● DESCRIPTION OF THE TASK: Line by line, please look for the word "wychodzące" in the following records, then copy each line you find it in.

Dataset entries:
____
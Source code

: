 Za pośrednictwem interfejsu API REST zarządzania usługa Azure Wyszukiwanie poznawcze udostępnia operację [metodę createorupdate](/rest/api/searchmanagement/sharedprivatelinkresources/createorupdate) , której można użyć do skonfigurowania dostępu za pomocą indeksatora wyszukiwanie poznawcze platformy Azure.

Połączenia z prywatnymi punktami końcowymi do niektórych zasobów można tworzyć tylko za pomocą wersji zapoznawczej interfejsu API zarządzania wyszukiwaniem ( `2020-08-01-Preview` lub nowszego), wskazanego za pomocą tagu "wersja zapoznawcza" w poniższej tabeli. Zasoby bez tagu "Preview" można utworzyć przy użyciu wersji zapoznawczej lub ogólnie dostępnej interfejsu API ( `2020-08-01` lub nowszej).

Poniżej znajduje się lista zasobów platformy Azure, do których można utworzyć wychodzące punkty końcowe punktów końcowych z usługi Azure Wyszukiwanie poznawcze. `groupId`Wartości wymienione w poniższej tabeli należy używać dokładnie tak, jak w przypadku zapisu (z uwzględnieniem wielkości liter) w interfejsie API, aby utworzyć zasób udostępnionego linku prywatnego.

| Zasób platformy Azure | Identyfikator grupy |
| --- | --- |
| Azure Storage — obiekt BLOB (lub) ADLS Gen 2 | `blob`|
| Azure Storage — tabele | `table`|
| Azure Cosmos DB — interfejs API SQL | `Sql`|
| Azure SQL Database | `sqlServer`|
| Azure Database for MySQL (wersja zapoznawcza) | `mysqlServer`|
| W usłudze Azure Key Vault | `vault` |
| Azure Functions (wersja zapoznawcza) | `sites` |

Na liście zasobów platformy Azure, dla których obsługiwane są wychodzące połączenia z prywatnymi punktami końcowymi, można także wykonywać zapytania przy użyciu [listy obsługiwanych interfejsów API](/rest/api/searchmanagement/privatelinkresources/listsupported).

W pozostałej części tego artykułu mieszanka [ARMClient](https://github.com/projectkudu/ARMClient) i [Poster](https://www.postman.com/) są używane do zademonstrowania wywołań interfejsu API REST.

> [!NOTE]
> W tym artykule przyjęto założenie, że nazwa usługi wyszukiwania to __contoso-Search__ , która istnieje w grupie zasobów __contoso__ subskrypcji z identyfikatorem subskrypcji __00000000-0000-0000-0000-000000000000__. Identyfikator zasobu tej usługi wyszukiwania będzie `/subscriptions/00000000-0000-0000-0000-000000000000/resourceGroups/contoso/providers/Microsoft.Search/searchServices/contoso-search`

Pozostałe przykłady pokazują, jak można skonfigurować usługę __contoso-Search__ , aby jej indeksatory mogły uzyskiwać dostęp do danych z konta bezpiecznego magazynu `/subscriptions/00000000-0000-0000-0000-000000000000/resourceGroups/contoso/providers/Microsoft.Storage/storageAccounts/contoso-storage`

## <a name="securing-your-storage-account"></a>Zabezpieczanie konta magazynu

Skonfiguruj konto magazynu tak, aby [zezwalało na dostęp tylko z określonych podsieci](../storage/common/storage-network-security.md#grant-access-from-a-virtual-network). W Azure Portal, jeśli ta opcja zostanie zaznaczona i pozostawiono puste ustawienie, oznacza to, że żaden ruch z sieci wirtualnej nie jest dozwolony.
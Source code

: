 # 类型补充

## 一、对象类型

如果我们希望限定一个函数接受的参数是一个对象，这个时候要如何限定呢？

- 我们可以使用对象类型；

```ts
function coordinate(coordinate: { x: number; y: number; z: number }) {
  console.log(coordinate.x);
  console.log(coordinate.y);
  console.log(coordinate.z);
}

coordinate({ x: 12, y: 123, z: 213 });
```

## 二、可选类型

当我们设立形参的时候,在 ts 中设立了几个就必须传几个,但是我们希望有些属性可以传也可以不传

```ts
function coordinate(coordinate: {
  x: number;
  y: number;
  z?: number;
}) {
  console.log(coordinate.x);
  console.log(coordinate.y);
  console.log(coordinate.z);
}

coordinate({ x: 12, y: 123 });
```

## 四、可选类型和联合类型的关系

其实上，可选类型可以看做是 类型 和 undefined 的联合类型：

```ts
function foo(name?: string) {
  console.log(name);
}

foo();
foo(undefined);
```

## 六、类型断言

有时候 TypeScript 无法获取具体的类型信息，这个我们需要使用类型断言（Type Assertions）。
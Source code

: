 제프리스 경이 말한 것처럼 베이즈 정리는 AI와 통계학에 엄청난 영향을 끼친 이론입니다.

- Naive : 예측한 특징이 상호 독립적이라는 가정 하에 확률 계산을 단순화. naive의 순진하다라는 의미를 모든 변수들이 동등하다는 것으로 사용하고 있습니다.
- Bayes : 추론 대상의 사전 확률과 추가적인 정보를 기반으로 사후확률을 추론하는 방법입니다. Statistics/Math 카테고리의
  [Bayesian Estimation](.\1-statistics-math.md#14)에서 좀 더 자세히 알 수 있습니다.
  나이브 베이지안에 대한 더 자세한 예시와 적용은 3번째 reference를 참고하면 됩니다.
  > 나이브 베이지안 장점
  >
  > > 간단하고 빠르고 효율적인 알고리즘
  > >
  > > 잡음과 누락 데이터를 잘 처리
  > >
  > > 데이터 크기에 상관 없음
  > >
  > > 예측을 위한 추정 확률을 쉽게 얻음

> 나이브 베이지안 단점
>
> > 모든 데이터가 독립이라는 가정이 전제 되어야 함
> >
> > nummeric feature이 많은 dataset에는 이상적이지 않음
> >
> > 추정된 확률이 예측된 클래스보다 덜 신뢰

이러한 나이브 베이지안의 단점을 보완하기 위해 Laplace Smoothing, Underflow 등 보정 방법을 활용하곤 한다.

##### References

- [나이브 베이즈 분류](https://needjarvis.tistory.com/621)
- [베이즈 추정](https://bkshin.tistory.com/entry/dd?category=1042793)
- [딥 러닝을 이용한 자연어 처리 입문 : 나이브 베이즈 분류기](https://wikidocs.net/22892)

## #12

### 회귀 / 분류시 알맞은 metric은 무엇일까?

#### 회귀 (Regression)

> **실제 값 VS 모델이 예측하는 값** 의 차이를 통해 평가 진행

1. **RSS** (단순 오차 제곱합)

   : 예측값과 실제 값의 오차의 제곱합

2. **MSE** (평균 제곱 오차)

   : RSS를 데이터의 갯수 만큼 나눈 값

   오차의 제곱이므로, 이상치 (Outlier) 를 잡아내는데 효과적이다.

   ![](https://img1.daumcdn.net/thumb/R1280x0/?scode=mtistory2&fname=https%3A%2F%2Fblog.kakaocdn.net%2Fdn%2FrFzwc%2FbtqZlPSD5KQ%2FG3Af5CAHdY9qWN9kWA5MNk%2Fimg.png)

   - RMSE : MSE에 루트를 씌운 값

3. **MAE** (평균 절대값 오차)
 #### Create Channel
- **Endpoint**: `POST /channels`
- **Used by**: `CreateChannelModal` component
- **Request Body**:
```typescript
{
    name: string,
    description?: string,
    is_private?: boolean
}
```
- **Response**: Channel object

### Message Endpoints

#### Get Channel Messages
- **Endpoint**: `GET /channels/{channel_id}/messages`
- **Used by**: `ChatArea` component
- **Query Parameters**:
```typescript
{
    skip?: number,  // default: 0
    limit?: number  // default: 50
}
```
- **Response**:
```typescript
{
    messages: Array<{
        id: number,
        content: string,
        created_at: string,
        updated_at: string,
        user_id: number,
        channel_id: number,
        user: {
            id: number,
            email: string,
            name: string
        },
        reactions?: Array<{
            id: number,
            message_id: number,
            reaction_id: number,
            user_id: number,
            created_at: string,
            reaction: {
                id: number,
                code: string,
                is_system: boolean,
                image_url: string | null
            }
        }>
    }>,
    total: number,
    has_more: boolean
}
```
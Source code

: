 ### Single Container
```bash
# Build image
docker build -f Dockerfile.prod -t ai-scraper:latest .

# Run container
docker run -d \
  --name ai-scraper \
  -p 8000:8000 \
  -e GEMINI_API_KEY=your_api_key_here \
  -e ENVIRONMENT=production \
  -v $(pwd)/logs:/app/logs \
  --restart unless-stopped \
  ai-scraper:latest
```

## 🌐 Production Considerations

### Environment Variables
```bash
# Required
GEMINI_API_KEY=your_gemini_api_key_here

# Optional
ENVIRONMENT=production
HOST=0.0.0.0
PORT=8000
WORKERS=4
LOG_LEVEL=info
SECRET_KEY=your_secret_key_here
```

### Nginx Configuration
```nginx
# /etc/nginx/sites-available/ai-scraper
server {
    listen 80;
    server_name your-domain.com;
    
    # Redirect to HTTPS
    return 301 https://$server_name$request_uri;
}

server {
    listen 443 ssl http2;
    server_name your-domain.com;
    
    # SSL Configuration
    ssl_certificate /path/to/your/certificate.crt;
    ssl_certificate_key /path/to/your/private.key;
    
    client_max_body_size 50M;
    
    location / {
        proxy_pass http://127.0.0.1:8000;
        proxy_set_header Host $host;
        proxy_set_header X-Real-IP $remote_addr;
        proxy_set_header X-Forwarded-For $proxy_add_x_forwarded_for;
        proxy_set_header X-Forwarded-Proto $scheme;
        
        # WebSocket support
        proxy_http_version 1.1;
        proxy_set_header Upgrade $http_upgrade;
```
____
● REPLY:
Poniżej znajduje się lista zasobów platformy Azure, do których można utworzyć wychodzące punkty końcowe punktów końcowych z usługi Azure Wyszukiwanie poznawcze. `groupId`Wartości wymienione w poniższej tabeli należy używać dokładnie tak, jak w przypadku zapisu (z uwzględnieniem wielkości liter) w interfejsie API, aby utworzyć zasób udostępnionego linku prywatnego.
Na liście zasobów platformy Azure, dla których obsługiwane są wychodzące połączenia z prywatnymi punktami końcowymi, można także wykonywać zapytania przy użyciu [listy obsługiwanych interfejsów API](/rest/api/searchmanagement/privatelinkresources/listsupported).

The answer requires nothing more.